[Start of section]

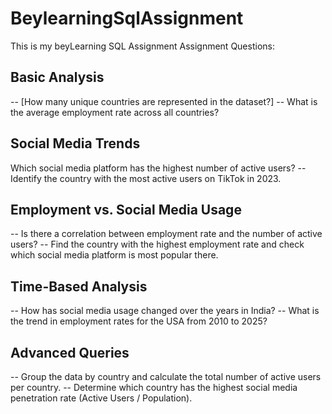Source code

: # BeylearningSqlAssignment
This is my beyLearning SQL Assignment
Assignment Questions:

## Basic Analysis
 -- [How many unique countries are represented in the dataset?] 
-- What is the average employment rate across all countries? 


## Social Media Trends 
Which social media platform has the highest number of active users? 
-- Identify the country with the most active users on TikTok in 2023. 


## Employment vs. Social Media Usage 
-- Is there a correlation between employment rate and the number of active users? 
-- Find the country with the highest employment rate and check which social media platform is most popular there. 


## Time-Based Analysis
-- How has social media usage changed over the years in India?
-- What is the trend in employment rates for the USA from 2010 to 2025? 


## Advanced Queries
-- Group the data by country and calculate the total number of active users per country. 
-- Determine which country has the highest social media penetration rate (Active Users / Population). 
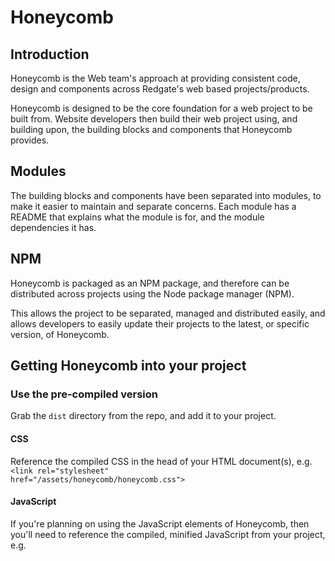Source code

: # Honeycomb

## Introduction
Honeycomb is the Web team's approach at providing consistent code, design and components across Redgate's web based projects/products.

Honeycomb is designed to be the core foundation for a web project to be built from. Website developers then build their web project using, and building upon, the building blocks and components that Honeycomb provides.

## Modules
The building blocks and components have been separated into modules, to make it easier to maintain and separate concerns. Each module has a README that explains what the module is for, and the module dependencies it has.

## NPM
Honeycomb is packaged as an NPM package, and therefore can be distributed across projects using the Node package manager (NPM).

This allows the project to be separated, managed and distributed easily, and allows developers to easily update their projects to the latest, or specific version, of Honeycomb.

## Getting Honeycomb into your project

### Use the pre-compiled version
Grab the <code>dist</code> directory from the repo, and add it to your project.

#### CSS
Reference the compiled CSS in the head of your HTML document(s), e.g. 
<code>\<link rel="stylesheet" href="/assets/honeycomb/honeycomb.css"></code>

#### JavaScript
If you're planning on using the JavaScript elements of Honeycomb, then you'll need to reference the compiled, minified JavaScript from your project, e.g. <code><script src="/assets/honeycomb/honeycomb.min.js"></code>.

You'll also need to create a Honeycomb object, setting the path to your Honeycomb directory, so that the JavaScript can lazy load some of the vendor scripts it needs.

<pre><code>window.Honeycomb = {
    'path': '/assets/honeycomb/'
};
</code></pre>

### Build from source
Firstly, make sure you've installed Node and NPM.

Then, simply run 
<code>npm install git://github.com/red-gate/honeycomb-web-toolkit.git</code> 
to get the latest version. 

You can apply a version number to the end if you want a specific version, e.g. 
<code>npm install git://github.com/red-gate/honeycomb-web-toolkit.git#v1.2.3</code>.

This will add Honeycomb to your <code>node_modules</code> directory, where you can reference the Sass modules from.
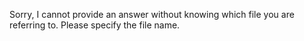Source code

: Sorry, I cannot provide an answer without knowing which file you are referring to. Please specify the file name.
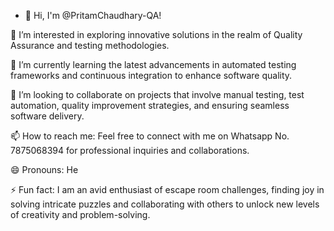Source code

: - 👋 Hi, I'm @PritamChaudhary-QA!

👀 I’m interested in exploring innovative solutions in the realm of Quality Assurance and testing methodologies.

🌱 I’m currently learning the latest advancements in automated testing frameworks and continuous integration to enhance software quality.

💞️ I’m looking to collaborate on projects that involve manual testing, test automation, quality improvement strategies, and ensuring seamless software delivery.

📫 How to reach me: Feel free to connect with me on Whatsapp No. 7875068394 for professional inquiries and collaborations.

😄 Pronouns: He

⚡ Fun fact: I am an avid enthusiast of escape room challenges, finding joy in solving intricate puzzles and collaborating with others to unlock new levels of creativity and problem-solving.






<!---
PritamChaudhary-QA/PritamChaudhary-QA is a ✨ special ✨ repository because its `README.md` (this file) appears on your GitHub profile.
You can click the Preview link to take a look at your changes.
--->
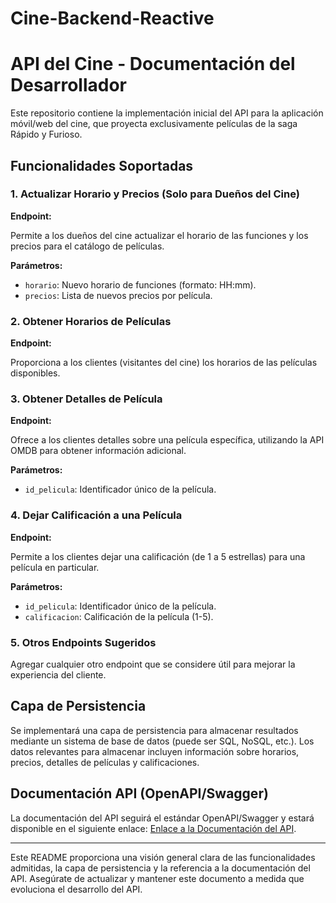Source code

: # Cine-Backend-Reactive
# API del Cine - Documentación del Desarrollador

Este repositorio contiene la implementación inicial del API para la aplicación móvil/web del cine, que proyecta exclusivamente películas de la saga Rápido y Furioso.

## Funcionalidades Soportadas

### 1. Actualizar Horario y Precios (Solo para Dueños del Cine)

**Endpoint:**


Permite a los dueños del cine actualizar el horario de las funciones y los precios para el catálogo de películas.

**Parámetros:**
- `horario`: Nuevo horario de funciones (formato: HH:mm).
- `precios`: Lista de nuevos precios por película.

### 2. Obtener Horarios de Películas

**Endpoint:**


Proporciona a los clientes (visitantes del cine) los horarios de las películas disponibles.

### 3. Obtener Detalles de Película

**Endpoint:**


Ofrece a los clientes detalles sobre una película específica, utilizando la API OMDB para obtener información adicional.

**Parámetros:**
- `id_pelicula`: Identificador único de la película.

### 4. Dejar Calificación a una Película

**Endpoint:**

Permite a los clientes dejar una calificación (de 1 a 5 estrellas) para una película en particular.

**Parámetros:**
- `id_pelicula`: Identificador único de la película.
- `calificacion`: Calificación de la película (1-5).

### 5. Otros Endpoints Sugeridos

Agregar cualquier otro endpoint que se considere útil para mejorar la experiencia del cliente.

## Capa de Persistencia

Se implementará una capa de persistencia para almacenar resultados mediante un sistema de base de datos (puede ser SQL, NoSQL, etc.). Los datos relevantes para almacenar incluyen información sobre horarios, precios, detalles de películas y calificaciones.

## Documentación API (OpenAPI/Swagger)

La documentación del API seguirá el estándar OpenAPI/Swagger y estará disponible en el siguiente enlace: [Enlace a la Documentación del API](url_de_la_documentacion).

---

Este README proporciona una visión general clara de las funcionalidades admitidas, la capa de persistencia y la referencia a la documentación del API. Asegúrate de actualizar y mantener este documento a medida que evoluciona el desarrollo del API.

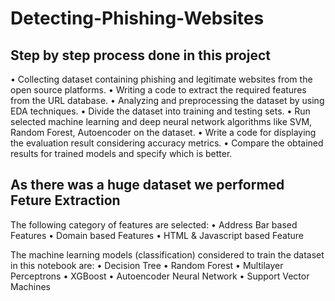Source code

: # Detecting-Phishing-Websites

## Step by step process done in this project

• Collecting dataset containing phishing and legitimate websites from the open source platforms.
• Writing a code to extract the required features from the URL database.
• Analyzing and preprocessing the dataset by using EDA techniques.
• Divide the dataset into training and testing sets. 
• Run selected machine learning and deep neural network algorithms like SVM, Random Forest, Autoencoder on the dataset.
• Write a code for displaying the evaluation result considering accuracy metrics.
• Compare the obtained results for trained models and specify which is better.

## As there was a huge dataset we performed Feture Extraction
The following category of features are selected:
	• Address Bar based Features
	• Domain based Features
	• HTML & Javascript based Feature


The machine learning models (classification) considered to train the dataset in this notebook are:
	• Decision Tree
	• Random Forest
	• Multilayer Perceptrons
	• XGBoost
	• Autoencoder Neural Network
	• Support Vector Machines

[End of section]

▶ _TASK TO CARRY OUT_
Only exact copies of the lines from the one containing "which is better." to the end of the records belong in the answer.

▶ _ANSWER SECTION_
• Compare the obtained results for trained models and specify which is better.

## As there was a huge dataset we performed Feture Extraction
The following category of features are selected:
	• Address Bar based Features
	• Domain based Features
	• HTML & Javascript based Feature


The machine learning models (classification) considered to train the dataset in this notebook are:
	• Decision Tree
	• Random Forest
	• Multilayer Perceptrons
	• XGBoost
	• Autoencoder Neural Network
	• Support Vector Machines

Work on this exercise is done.